Task description:
Report every line of the listing below in which the string "concitaverunt" appears.

Stored data:

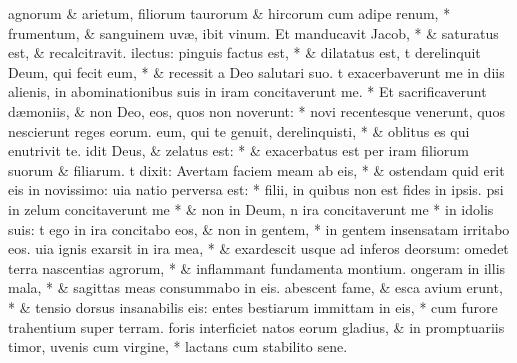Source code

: \documentclass[letter,11pt]{book}
\begin{document}
\begin{multicols}{2}
agnorum \& arietum, filiorum taurorum \& hircorum cum adipe renum, * frumentum, \& sanguinem uv\ae ,
ibit vinum. Et manducavit Jacob, * \& saturatus est, \& recalcitravit.
ilectus: pinguis factus est, * \& dilatatus est,
t derelinquit Deum, qui fecit eum, * \& recessit a Deo salutari suo.
t exacerbaverunt me in diis alienis, in abominationibus suis in iram concitaverunt me. * Et sacrificaverunt d\ae moniis, \& non Deo,
eos, quos non noverunt: * novi recentesque venerunt, quos nescierunt reges eorum.
eum, qui te genuit, derelinquisti, * \& oblitus es qui enutrivit te.
idit Deus, \& zelatus est: * \& exacerbatus est per iram filiorum suorum \& filiarum.
t dixit: Avertam faciem meam ab eis, * \& ostendam quid erit eis in novissimo:
uia natio perversa est: * filii, in quibus non est fides in ipsis.
psi in zelum concitaverunt me * \& non in Deum,
n ira concitaverunt me * in idolis suis:
t ego in ira concitabo eos, \& non in gentem, * in gentem insensatam irritabo eos.
uia ignis exarsit in ira mea, * \& exardescit usque ad inferos deorsum:
omedet terra nascentias agrorum, * \& inflammant fundamenta montium.
ongeram in illis mala, * \& sagittas meas consummabo in eis.
abescent fame, \& esca avium erunt, * \& tensio dorsus insanabilis eis:
entes bestiarum immittam in eis, * cum furore trahentium super terram.
 foris interficiet natos eorum gladius, \& in promptuariis timor,
uvenis cum virgine, * lactans cum stabilito sene.

\end{multicols}
\end{document}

Output of the exercise:
t exacerbaverunt me in diis alienis, in abominationibus suis in iram concitaverunt me. * Et sacrificaverunt d\ae moniis, \& non Deo,
psi in zelum concitaverunt me * \& non in Deum,
n ira concitaverunt me * in idolis suis:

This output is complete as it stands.